The problem we are trying to solve: adapt ANTLR parsers to get awesome ASTs
I like playing with parsers and ANTLR is a great parser generator. There are beatiful grammars out there for full blown languages like Java. Now, the problem is that the grammars of languages like Java are quite complex and the generated parsers produce ASTs that are not easy to use. The main problem is due to how precedence rules are handled. Consider the grammar for Java 8 produced by Terence Parr and Sam Harwell. Let’s look at how some expressions are defined:
conditionalExpression : conditionalOrExpression | conditionalOrExpression '?' expression ':' conditionalExpression ; conditionalOrExpression : conditionalAndExpression | conditionalOrExpression '||' conditionalAndExpression ; conditionalAndExpression : inclusiveOrExpression | conditionalAndExpression '&&' inclusiveOrExpression ; inclusiveOrExpression : exclusiveOrExpression | inclusiveOrExpression '|' exclusiveOrExpression ; exclusiveOrExpression : andExpression | exclusiveOrExpression '^' andExpression ; andExpression : equalityExpression | andExpression '&' equalityExpression ; equalityExpression : relationalExpression | equalityExpression '==' relationalExpression | equalityExpression '!=' relationalExpression ; relationalExpression : shiftExpression | relationalExpression '<' shiftExpression | relationalExpression '>' shiftExpression | relationalExpression '<=' shiftExpression | relationalExpression '>=' shiftExpression | relationalExpression 'instanceof' referenceType ; shiftExpression : additiveExpression | shiftExpression '<' '<' additiveExpression | shiftExpression '>' '>' additiveExpression | shiftExpression '>' '>' '>' additiveExpression ; additiveExpression : multiplicativeExpression | additiveExpression '+' multiplicativeExpression | additiveExpression '-' multiplicativeExpression ; multiplicativeExpression : unaryExpression | multiplicativeExpression '*' unaryExpression | multiplicativeExpression '/' unaryExpression | multiplicativeExpression '%' unaryExpression ; unaryExpression : preIncrementExpression | preDecrementExpression | '+' unaryExpression | '-' unaryExpression | unaryExpressionNotPlusMinus ;
This is just a fragment of the large portion of code used to define expressions. Now consider you have a simple preIncrementExpression (something like: ++a). In the AST we will have node of type preIncrementExpression that will be contained in an unaryExpression.
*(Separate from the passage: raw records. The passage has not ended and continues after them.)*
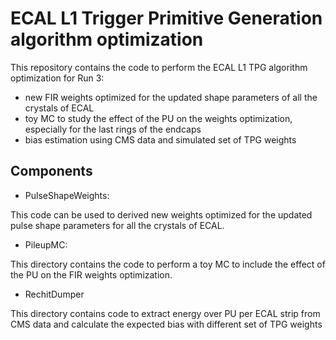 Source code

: # ECAL L1 Trigger Primitive Generation algorithm optimization

This repository contains the code to perform the ECAL L1 TPG algorithm optimization for Run 3:
-  new FIR weights optimized for the updated shape parameters of all the crystals of ECAL
-  toy MC to study the effect of the PU on the weights optimization, especially for the last rings of the endcaps
-  bias estimation using CMS data and simulated set of TPG weights 


## Components

* PulseShapeWeights:

This code can be used to derived new weights optimized for the updated pulse shape parameters for all the crystals of ECAL. 


* PileupMC:

This directory contains the code to perform a toy MC to include the effect of the PU on the FIR weights optimization. 

* RechitDumper

This directory contains code to extract energy over PU per ECAL strip from CMS data and calculate the expected bias with different set of TPG weights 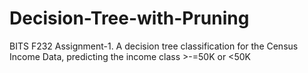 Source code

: # Decision-Tree-with-Pruning
BITS F232 Assignment-1. A decision tree classification for the Census Income Data, predicting the income class >-=50K or &lt;50K
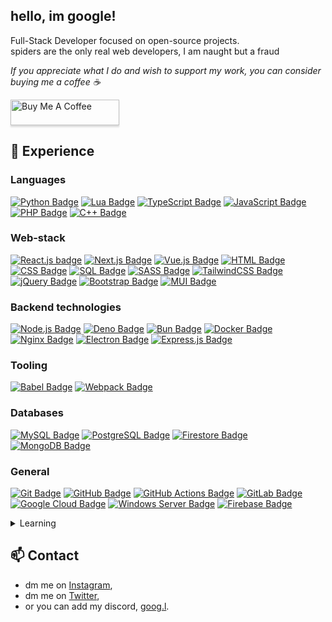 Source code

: ## hello, im google!
Full-Stack Developer focused on open-source projects.
<br/>spiders are the only real web developers, I am naught but a fraud

  <tr>
    <td align="center" colspan="2">
      <p><i>If you appreciate what I do and wish to support my work, you can consider buying me a coffee ☕</i></p>
      <a href="https://buymeacoffee.com/googl" target="_blank"><img src="https://www.buymeacoffee.com/assets/img/custom_images/orange_img.png" alt="Buy Me A Coffee" style="height: 41px !important;width: 174px !important;box-shadow: 0px 3px 2px 0px rgba(190, 190, 190, 0.5) !important;-webkit-box-shadow: 0px 3px 2px 0px rgba(190, 190, 190, 0.5) !important;" ></a>
    </td>
  </tr>

## 💼 Experience

### Languages
[![Python Badge](https://img.shields.io/badge/python-3776AB?style=flat&logo=python&logoColor=white)](https://www.python.org/)
[![Lua Badge](https://img.shields.io/badge/Lua-2C2D72?style=flat&logo=lua&logoColor=white)](https://www.lua.org/)
[![TypeScript Badge](https://img.shields.io/badge/typescript-007ACC?style=flat&logo=typescript&logoColor=white)](https://www.typescriptlang.org/)
[![JavaScript Badge](https://img.shields.io/badge/javascript-F7DF1E?style=flat&logo=javascript&logoColor=black)](https://wikipedia.org/wiki/JavaScript)
[![PHP Badge](https://img.shields.io/badge/php-777BB4?style=flat&logo=php&logoColor=white)](https://www.php.net/)
[![C++ Badge](https://img.shields.io/badge/C%2B%2B-00599C?style=flat&logo=c%2B%2B&logoColor=white)](https://www.cplusplus.com/)

### Web-stack
[![React.js badge](https://img.shields.io/badge/react.js-20232A?style=flat&logo=react&logoColor=61DAFB)](https://react.dev/)
[![Next.js Badge](https://img.shields.io/badge/next.js-black?style=flat&logo=next.js&logoColor=white)](https://nextjs.org/)
[![Vue.js Badge](https://img.shields.io/badge/vue.js-35495E?style=flat&logo=vue.js&logoColor=4FC08D)](https://vuejs.org/)
[![HTML Badge](https://img.shields.io/badge/html5-%23E34F26.svg?style=flat&logo=html5&logoColor=white)](https://en.wikipedia.org/wiki/HTML)
[![CSS Badge](https://img.shields.io/badge/css3-%231572B6.svg?style=flat&logo=css3&logoColor=white)](https://en.wikipedia.org/wiki/CSS)
[![SQL Badge](https://img.shields.io/badge/SQL-4479A1?style=flat&logo=MySQL&logoColor=white)](https://en.wikipedia.org/wiki/SQL)
[![SASS Badge](https://img.shields.io/badge/sass-hotpink.svg?style=flat&logo=SASS&logoColor=white)](https://sass-lang.com/)
[![TailwindCSS Badge](https://img.shields.io/badge/tailwind_css-38B2AC?style=flat&logo=tailwind-css&logoColor=white)](https://tailwindcss.com/)
[![jQuery Badge](https://img.shields.io/badge/jquery-0769AD?style=flat&logo=jquery&logoColor=white)](https://jquery.com/)
[![Bootstrap Badge](https://img.shields.io/badge/bootstrap-563D7C?style=flat&logo=bootstrap&logoColor=white)](https://getbootstrap.com/)
[![MUI Badge](https://img.shields.io/badge/mui-007FFF?style=flat&logo=mui&logoColor=white)](https://mui.com/)

### Backend technologies
[![Node.js Badge](https://img.shields.io/badge/node.js-6DA55F?style=flat&logo=node.js&logoColor=white)](https://nodejs.org/)
[![Deno Badge](https://img.shields.io/badge/deno-000000?style=flat&logo=deno&logoColor=white)](https://deno.com/)
[![Bun Badge](https://img.shields.io/badge/bun-%23000000.svg?style=flat&logo=bun&logoColor=white)](https://bun.sh/)
[![Docker Badge](https://img.shields.io/badge/docker-%230db7ed.svg?style=flat&logo=docker&logoColor=white)](https://www.docker.com/)
[![Nginx Badge](https://img.shields.io/badge/nginx-%23009639.svg?style=flat&logo=nginx&logoColor=white)](https://www.nginx.com/)
[![Electron Badge](https://img.shields.io/badge/electron-47848F?style=flat&logo=electron&logoColor=white)](https://www.electronjs.org/)
[![Express.js Badge](https://img.shields.io/badge/express.js-000000?style=flat&logo=express&logoColor=white)](https://expressjs.com/)

### Tooling
[![Babel Badge](https://img.shields.io/badge/babel-F9DC3E?style=flat&logo=babel&logoColor=black)](https://babeljs.io/)
[![Webpack Badge](https://img.shields.io/badge/webpack-8DD6F9?style=flat&logo=webpack&logoColor=black)](https://webpack.js.org/)

### Databases
[![MySQL Badge](https://img.shields.io/badge/mysql-%2300f.svg?style=flat&logo=mysql&logoColor=white)](https://www.mysql.com/)
[![PostgreSQL Badge](https://img.shields.io/badge/postgres-%23316192.svg?style=flat&logo=postgresql&logoColor=white)](https://www.postgresql.org/)
[![Firestore Badge](https://img.shields.io/badge/firestore-%23039BE5.svg?style=flat&logo=firebase&logoColor=white)](https://firebase.google.com/docs/firestore)
[![MongoDB Badge](https://img.shields.io/badge/mongodb-%234ea94b.svg?style=flat&logo=mongodb&logoColor=white)](https://www.mongodb.com/)

### General
[![Git Badge](https://img.shields.io/badge/git-%23F05033.svg?style=flat&logo=git&logoColor=white)](https://git-scm.com/)
[![GitHub Badge](https://img.shields.io/badge/github-%23121011.svg?style=flat&logo=github&logoColor=white)](https://github.com/)
[![GitHub Actions Badge](https://img.shields.io/badge/github%20actions-%232671E5.svg?style=flat&logo=githubactions&logoColor=white)](https://github.com/features/actions)
[![GitLab Badge](https://img.shields.io/badge/gitlab-%23181717.svg?style=flat&logo=gitlab&logoColor=white)](https://about.gitlab.com/)
[![Google Cloud Badge](https://img.shields.io/badge/google%20cloud-%234285F4.svg?style=flat&logo=google-cloud&logoColor=white)](https://cloud.google.com/)
[![Windows Server Badge](https://img.shields.io/badge/windows%20server-0078D6?style=flat&logo=windows&logoColor=white)](https://www.microsoft.com/en-us/windows-server)
[![Firebase Badge](https://img.shields.io/badge/firebase-ffca28.svg?style=flat&logo=firebase&logoColor=black)](https://firebase.google.com/)
<details>
  <summary>Learning</summary>
  
  [![AWS Badge](https://img.shields.io/badge/aws-%23FF9900.svg?style=flat&logo=amazon-aws&logoColor=white)](https://aws.amazon.com/)
  [![Swift Badge](https://img.shields.io/badge/swift-F54A2A?style=flat&logo=swift&logoColor=white)](https://developer.apple.com/swift/)
</details>

## 📫 Contact
- dm me on [Instagram](https://www.instagram.com/googlyblox_improved/),
- dm me on [Twitter](https://twitter.com/GooglyBlox),
- or you can add my discord, [goog.l](https://discords.com/bio/p/googlyblox).
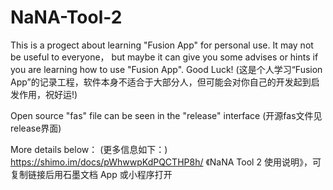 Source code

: # NaNA-Tool-2
This is a progect about learning "Fusion App" for personal use. It may not be useful to everyone， but maybe it can give you some advises or hints if you are learning how to use "Fusion App". Good Luck!
(这是个人学习“Fusion App”的记录工程，软件本身不适合于大部分人，但可能会对你自己的开发起到启发作用，祝好运!)

Open source "fas" file can be seen in the "release" interface
(开源fas文件见release界面)

More details below：
(更多信息如下：)
https://shimo.im/docs/pWhwwpKdPQCTHP8h/ 《NaNA Tool 2 使用说明》，可复制链接后用石墨文档 App 或小程序打开
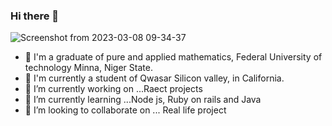 ### Hi there 👋
![Screenshot from 2023-03-08 09-34-37](https://github.com/Sanimuhammad09/sanimuhammad09/assets/68894034/b2a316f8-e3e7-4863-8e3b-1a368be40a90)

- 🔭 I'm a graduate of pure and applied mathematics, Federal University of technology Minna, Niger State.
- 🔭 I'm currently a student of Qwasar Silicon valley, in California.
- 🔭 I’m currently working on ...Raect projects
- 🌱 I’m currently learning ...Node js, Ruby on rails and Java
- 👯 I’m looking to collaborate on ... Real life project


<!--
**Sanimuhammad09/sanimuhammad09** is a ✨ _special_ ✨ repository because its `README.md` (this file) appears on your GitHub profile.

Here are some ideas to get you started:

- 🔭 I’m currently working on ...
- 🌱 I’m currently learning ...
- 👯 I’m looking to collaborate on ...
- 🤔 I’m looking for help with ...
- 💬 Ask me about ...
- 📫 How to reach me: ...
- 😄 Pronouns: ...
- ⚡ Fun fact: ...
-->
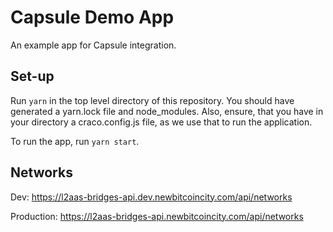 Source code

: # Capsule Demo App

An example app for Capsule integration.

## Set-up

Run `yarn` in the top level directory of this repository. You should have generated a yarn.lock file and node_modules. Also, ensure, that you have in your directory a craco.config.js file, as we use that to run the application.

To run the app, run `yarn start`.

## Networks

Dev: https://l2aas-bridges-api.dev.newbitcoincity.com/api/networks

Production: https://l2aas-bridges-api.newbitcoincity.com/api/networks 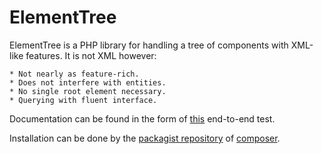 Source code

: ElementTree
===========

ElementTree is a PHP library for handling a tree of components with XML-like
features. It is not XML however:

	* Not nearly as feature-rich.
	* Does not interfere with entities.
	* No single root element necessary.
	* Querying with fluent interface.

Documentation can be found in the form of [this](https://github.com/koenhoeymans/ElementTree/blob/master/Tests/e2e/DocumentationTest.php)
end-to-end test.

Installation can be done by the [packagist repository](https://packagist.org/) of
[composer](http://getcomposer.org/).  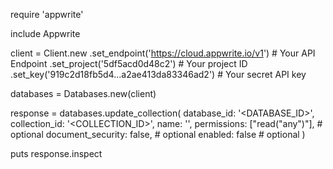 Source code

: require 'appwrite'

include Appwrite

client = Client.new
    .set_endpoint('https://cloud.appwrite.io/v1') # Your API Endpoint
    .set_project('5df5acd0d48c2') # Your project ID
    .set_key('919c2d18fb5d4...a2ae413da83346ad2') # Your secret API key

databases = Databases.new(client)

response = databases.update_collection(
    database_id: '<DATABASE_ID>',
    collection_id: '<COLLECTION_ID>',
    name: '<NAME>',
    permissions: ["read("any")"], # optional
    document_security: false, # optional
    enabled: false # optional
)

puts response.inspect

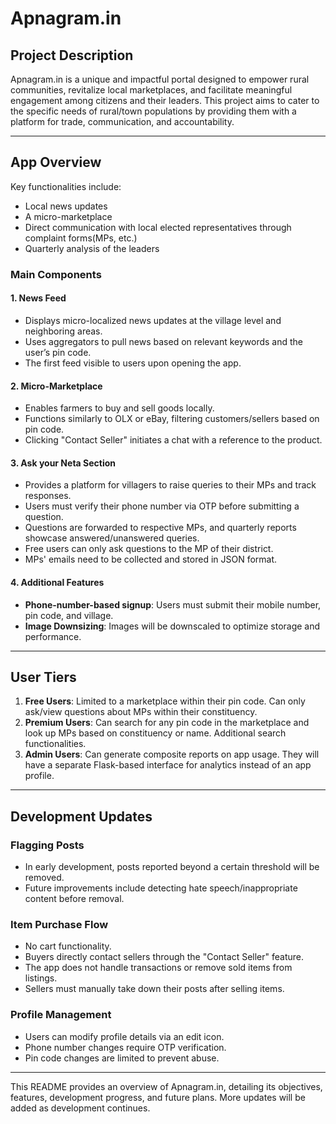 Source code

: # Apnagram.in 

## Project Description
Apnagram.in is a unique and impactful portal designed to empower rural communities, revitalize local marketplaces, and facilitate meaningful engagement among citizens and their leaders. This project aims to cater to the specific needs of rural/town populations by providing them with a platform for trade, communication, and accountability.

---

## App Overview
Key functionalities include:
- Local news updates
- A micro-marketplace
- Direct communication with local elected representatives through complaint forms(MPs, etc.)
- Quarterly analysis of the leaders

### Main Components
#### 1. News Feed
- Displays micro-localized news updates at the village level and neighboring areas.
- Uses aggregators to pull news based on relevant keywords and the user’s pin code.
- The first feed visible to users upon opening the app.

#### 2. Micro-Marketplace
- Enables farmers to buy and sell goods locally.
- Functions similarly to OLX or eBay, filtering customers/sellers based on pin code.
- Clicking "Contact Seller" initiates a chat with a reference to the product.

#### 3. Ask your Neta Section
- Provides a platform for villagers to raise queries to their MPs and track responses.
- Users must verify their phone number via OTP before submitting a question.
- Questions are forwarded to respective MPs, and quarterly reports showcase answered/unanswered queries.
- Free users can only ask questions to the MP of their district.
- MPs' emails need to be collected and stored in JSON format.

#### 4. Additional Features
- **Phone-number-based signup**: Users must submit their mobile number, pin code, and village.
- **Image Downsizing**: Images will be downscaled to optimize storage and performance.

---

## User Tiers
1. **Free Users**: Limited to a marketplace within their pin code. Can only ask/view questions about MPs within their constituency.
2. **Premium Users**: Can search for any pin code in the marketplace and look up MPs based on constituency or name. Additional search functionalities.
3. **Admin Users**: Can generate composite reports on app usage. They will have a separate Flask-based interface for analytics instead of an app profile.

---

## Development Updates
### Flagging Posts
- In early development, posts reported beyond a certain threshold will be removed.
- Future improvements include detecting hate speech/inappropriate content before removal.

### Item Purchase Flow
- No cart functionality.
- Buyers directly contact sellers through the "Contact Seller" feature.
- The app does not handle transactions or remove sold items from listings.
- Sellers must manually take down their posts after selling items.

### Profile Management
- Users can modify profile details via an edit icon.
- Phone number changes require OTP verification.
- Pin code changes are limited to prevent abuse.

---

This README provides an overview of Apnagram.in, detailing its objectives, features, development progress, and future plans. More updates will be added as development continues.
The unaryExpression will be contained in a multiplicativeExpression, which will be contained in an additiveExpression and so on and so forth. This organization is necessary to handle operator precedence between the different kind of operations, so that 1 + 2 * 3 is parsed as a sum of 1 and 2 * 3 instead of a multiplication of 1 + 2 and 3. The problem is that from the logical point of view multiplications and additions are expressions at the same level: it does not make sense to have Matryoshka AST nodes. Consider this code:
class A { int a = 1 + 2 * 3; }
While we would like something like:
[CompilationUnitContext] [TypeDeclarationContext] [ClassDeclarationContext] [NormalClassDeclarationContext] class A [ClassBodyContext] { [ClassBodyDeclarationContext] [ClassMemberDeclarationContext] [FieldDeclarationContext] [UnannTypeContext] [UnannPrimitiveTypeContext] [NumericTypeContext] [IntegralTypeContext] int [VariableDeclaratorListContext] [VariableDeclaratorContext] [VariableDeclaratorIdContext] a = [VariableInitializerContext] [ExpressionContext] [AssignmentExpressionContext] [ConditionalExpressionContext] [ConditionalOrExpressionContext] [ConditionalAndExpressionContext] [InclusiveOrExpressionContext] [ExclusiveOrExpressionContext] [AndExpressionContext] [EqualityExpressionContext] [RelationalExpressionContext] [ShiftExpressionContext] [AdditiveExpressionContext] [AdditiveExpressionContext] [MultiplicativeExpressionContext] [UnaryExpressionContext] [UnaryExpressionNotPlusMinusContext] [PostfixExpressionContext] [PrimaryContext] [PrimaryNoNewArray_lfno_primaryContext] [LiteralContext] 1 + [MultiplicativeExpressionContext] [MultiplicativeExpressionContext] [UnaryExpressionContext] [UnaryExpressionNotPlusMinusContext] [PostfixExpressionContext] [PrimaryContext] [PrimaryNoNewArray_lfno_primaryContext] [LiteralContext] 2 * [UnaryExpressionContext] [UnaryExpressionNotPlusMinusContext] [PostfixExpressionContext] [PrimaryContext] [PrimaryNoNewArray_lfno_primaryContext] [LiteralContext] 3 ; } <EOF>
While we would like something like:
[CompilationUnit] [FieldDeclaration] [PrimitiveTypeRef] [Sum] [Multiplication] [IntegerLiteral] [IntegerLiteral] [IntegerLiteral]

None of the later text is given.